The Kazakh economy is increasingly state-controlled and viewed as corrupt. When the banking system nearly collapsed in 2008, the government reverted to Soviet-style measures, buying up troubled institutions and reversing more than a decade’s worth of market reforms. Many investors, formerly upbeat, wonder if failure to handle even relatively minor security threats reflects a deep-seated malaise. Others suggest the government’s commitment to a transparent business environment is hesitant at best and note that the trend toward state ownership in the economy mirrors a wider attempt by the government to consolidate control across society.

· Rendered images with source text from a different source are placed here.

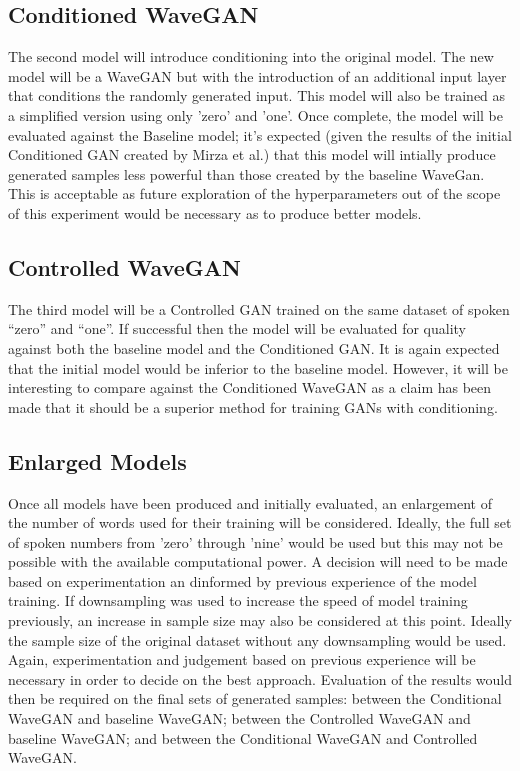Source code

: \documentclass[titlepage]{article}
\begin{document}
\subsection{Conditioned WaveGAN}

The second model will introduce conditioning into the original model.
The new model will be a WaveGAN but with the introduction of an additional input layer that conditions the randomly generated input.
This model will also be trained as a simplified version using only 'zero' and 'one'.
\newline
\newline
Once complete, the model will be evaluated against the Baseline model; it's expected (given the results of the initial Conditioned GAN created by Mirza et al.) that this model will intially produce generated samples less powerful than those created by the baseline WaveGan.
This is acceptable as future exploration of the hyperparameters out of the scope of this experiment would be necessary as to produce better models.

\subsection{Controlled WaveGAN}

The third model will be a Controlled GAN trained on the same dataset of spoken ``zero'' and ``one''.
If successful then the model will be evaluated for quality against both the baseline model and the Conditioned GAN.
It is again expected that the initial model would be inferior to the baseline model.
However, it will be interesting to compare against the Conditioned WaveGAN as a claim has been made that it should be a superior method for training GANs with conditioning.

\subsection{Enlarged Models}

Once all models have been produced and initially evaluated, an enlargement of the number of words used for their training will be considered.
Ideally, the full set of spoken numbers from 'zero' through 'nine' would be used but this may not be possible with the available computational power.
A decision will need to be made based on experimentation an dinformed by previous experience of the model training.
\newline
\newline
If downsampling was used to increase the speed of model training previously, an increase in sample size may also be considered at this point.
Ideally the sample size of the original dataset without any downsampling would be used.
Again, experimentation and judgement based on previous experience will be necessary in order to decide on the best approach.
\newline
\newline
Evaluation of the results would then be required on the final sets of generated samples: between the Conditional WaveGAN and baseline WaveGAN; between the Controlled WaveGAN and baseline WaveGAN; and between the Conditional WaveGAN and Controlled WaveGAN.
\end{document}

To preserve stability and avoid a catastrophic succession scenario, Astana should tackle corruption; invest more in impoverished regions as well as in basic infrastructure and social services; open up democratic space; and ease oppressive law and order practices. But if the past is prologue this may be unlikely to happen any time soon. At the very least, though, the Kazakh elites’ sense of survival will want them to ensure a smooth transition into a post-Nazarbayev era. Presumably, this is what its powerful neighbours, China and Russia, would also want. Every effort should be made to encourage Nazarbayev to swiftly put in place and explain what his succession policy is. At the same time, the West should encourage greater compliance with its international treaty obligations to respect basic civil and political rights: without meaningful progress here, Kazakhstan’s candidacy for a non-permanent seat on the UN Security Council for 2017-2018 should be made to run aground at the earliest opportunity.